The aim of this project is to allow someone to use the camera on an android device, say a tablet, and hover over physical sheet music, say Beethoven's fifth. The app should use the camera feed to create a set of monochrome bitmap images and feed them to a music notation neural network for analysis. The ANN should return a representation of the sheet music that can (and will) later be saved and viewed in a dynamic way. The motivation for this project comes from PDF music viewers being too rigid for practical music rehearsal. This is because music is restricted to the format that was originally intended for 8.5x11 inch paper (or something like that) and isn't always optimal for any size tablet screen. By encapsulating physical sheet music into a standard data structure like MusicXML or midi, music can be dynamically rendered on screen. That'd be pretty cool.
STEP 1:
- Detect Staves/Staffs
- This is done by taking a y-projection of the bitmap, and finding groups of 5 peaks. These are staves.

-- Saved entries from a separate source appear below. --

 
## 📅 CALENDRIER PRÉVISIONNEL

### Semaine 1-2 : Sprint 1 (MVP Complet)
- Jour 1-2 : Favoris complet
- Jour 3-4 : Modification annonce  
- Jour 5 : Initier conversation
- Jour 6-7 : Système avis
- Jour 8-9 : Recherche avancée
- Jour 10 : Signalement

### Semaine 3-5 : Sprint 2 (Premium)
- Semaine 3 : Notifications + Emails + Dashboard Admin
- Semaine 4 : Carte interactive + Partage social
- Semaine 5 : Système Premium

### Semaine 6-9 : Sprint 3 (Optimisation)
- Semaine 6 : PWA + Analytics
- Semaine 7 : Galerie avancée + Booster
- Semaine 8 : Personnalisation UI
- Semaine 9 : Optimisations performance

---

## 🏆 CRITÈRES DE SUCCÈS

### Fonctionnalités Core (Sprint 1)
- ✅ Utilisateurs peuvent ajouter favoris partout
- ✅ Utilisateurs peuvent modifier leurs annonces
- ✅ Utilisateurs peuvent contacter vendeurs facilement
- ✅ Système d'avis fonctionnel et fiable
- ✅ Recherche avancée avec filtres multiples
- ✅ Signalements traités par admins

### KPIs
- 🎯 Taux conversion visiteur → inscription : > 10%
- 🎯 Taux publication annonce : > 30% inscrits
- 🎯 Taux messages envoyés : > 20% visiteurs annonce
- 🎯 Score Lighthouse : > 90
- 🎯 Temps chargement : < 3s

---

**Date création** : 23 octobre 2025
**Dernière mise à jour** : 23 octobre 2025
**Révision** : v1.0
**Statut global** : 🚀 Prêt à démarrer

- Note that this relies on the staves being perfectly orthogonal to the y-axis.
- Users will likely not be able to take perfectly straight pictures, so we do a fast-fourier transform first
- FFT finds rotation angle, and then we rotate the bitmap.

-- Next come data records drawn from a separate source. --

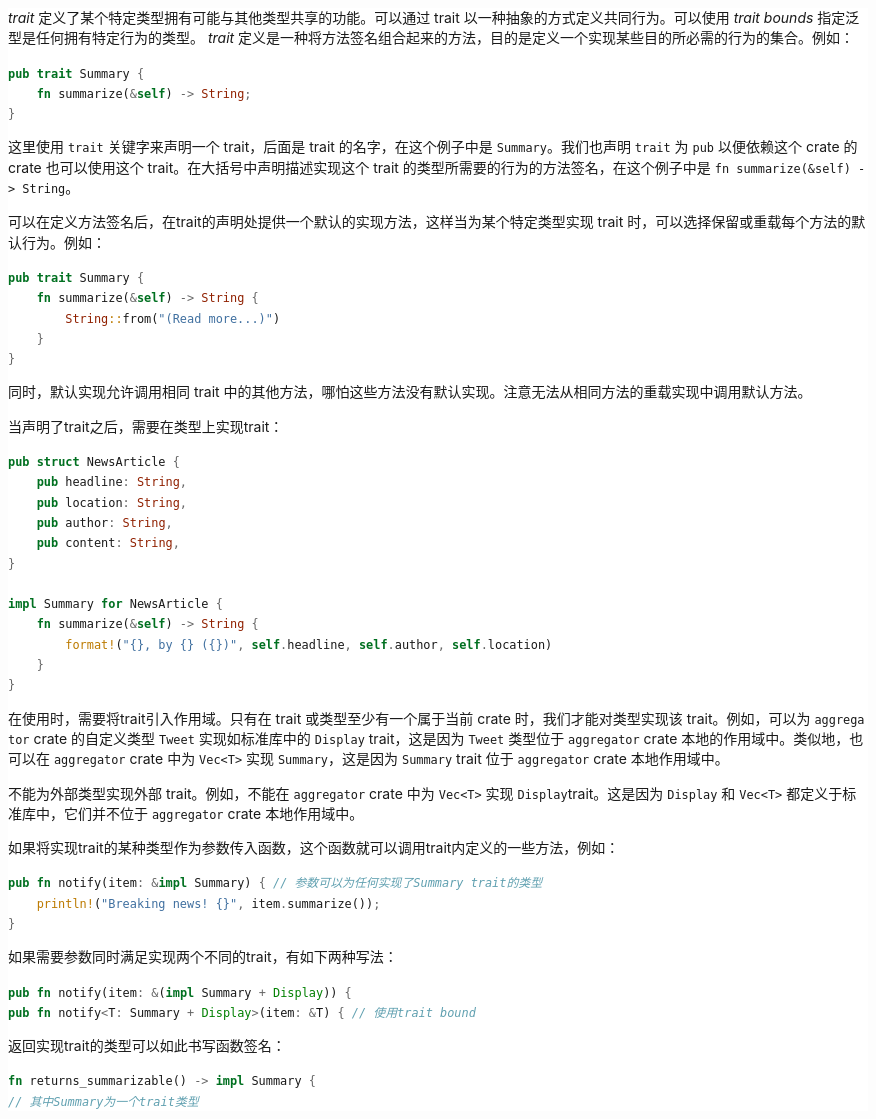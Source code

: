 _trait_ 定义了某个特定类型拥有可能与其他类型共享的功能。可以通过 trait 以一种抽象的方式定义共同行为。可以使用 _trait bounds_ 指定泛型是任何拥有特定行为的类型。
_trait_ 定义是一种将方法签名组合起来的方法，目的是定义一个实现某些目的所必需的行为的集合。例如：
```rust
pub trait Summary {
    fn summarize(&self) -> String;
}
```
这里使用 `trait` 关键字来声明一个 trait，后面是 trait 的名字，在这个例子中是 `Summary`。我们也声明 `trait` 为 `pub` 以便依赖这个 crate 的 crate 也可以使用这个 trait。在大括号中声明描述实现这个 trait 的类型所需要的行为的方法签名，在这个例子中是 `fn summarize(&self) -> String`。

可以在定义方法签名后，在trait的声明处提供一个默认的实现方法，这样当为某个特定类型实现 trait 时，可以选择保留或重载每个方法的默认行为。例如：
```rust
pub trait Summary {
    fn summarize(&self) -> String {
        String::from("(Read more...)")
    }
}
```
同时，默认实现允许调用相同 trait 中的其他方法，哪怕这些方法没有默认实现。注意无法从相同方法的重载实现中调用默认方法。

当声明了trait之后，需要在类型上实现trait：
```rust
pub struct NewsArticle {
    pub headline: String,
    pub location: String,
    pub author: String,
    pub content: String,
}

impl Summary for NewsArticle {
    fn summarize(&self) -> String {
        format!("{}, by {} ({})", self.headline, self.author, self.location)
    }
}
```
在使用时，需要将trait引入作用域。只有在 trait 或类型至少有一个属于当前 crate 时，我们才能对类型实现该 trait。例如，可以为 `aggregator` crate 的自定义类型 `Tweet` 实现如标准库中的 `Display` trait，这是因为 `Tweet` 类型位于 `aggregator` crate 本地的作用域中。类似地，也可以在 `aggregator` crate 中为 `Vec<T>` 实现 `Summary`，这是因为 `Summary` trait 位于 `aggregator` crate 本地作用域中。

不能为外部类型实现外部 trait。例如，不能在 `aggregator` crate 中为 `Vec<T>` 实现 `Display`trait。这是因为 `Display` 和 `Vec<T>` 都定义于标准库中，它们并不位于 `aggregator` crate 本地作用域中。

如果将实现trait的某种类型作为参数传入函数，这个函数就可以调用trait内定义的一些方法，例如：
```rust
pub fn notify(item: &impl Summary) { // 参数可以为任何实现了Summary trait的类型
    println!("Breaking news! {}", item.summarize());
}
```
如果需要参数同时满足实现两个不同的trait，有如下两种写法：
```rust
pub fn notify(item: &(impl Summary + Display)) {
pub fn notify<T: Summary + Display>(item: &T) { // 使用trait bound
```

返回实现trait的类型可以如此书写函数签名：
```rust
fn returns_summarizable() -> impl Summary {
// 其中Summary为一个trait类型
```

- this works for uniformly rotated images, but we still need to handle the case where the skew is only partial.
STEP 2:
- Using information about how many staves there are, and where they are, try to find groups of symbols, ie treble cleft, sets of eighth notes, rests, etc.
- This is done with an x-projection; we assume that the staves in the bitmap are already orthogonal to the y-axis at this point
STEP 3:
- partition those groups, and use a trained neural network to classify the smaller pieces
STEP 4:
- that's it for now.
- look to improve this in many ways
- maybe using ANNs isn't the best approach. consider KD-Nearest-Neighbor algorithms
Merrrr. The amount of werk left on this is almost overwhelming. Help is appreciated.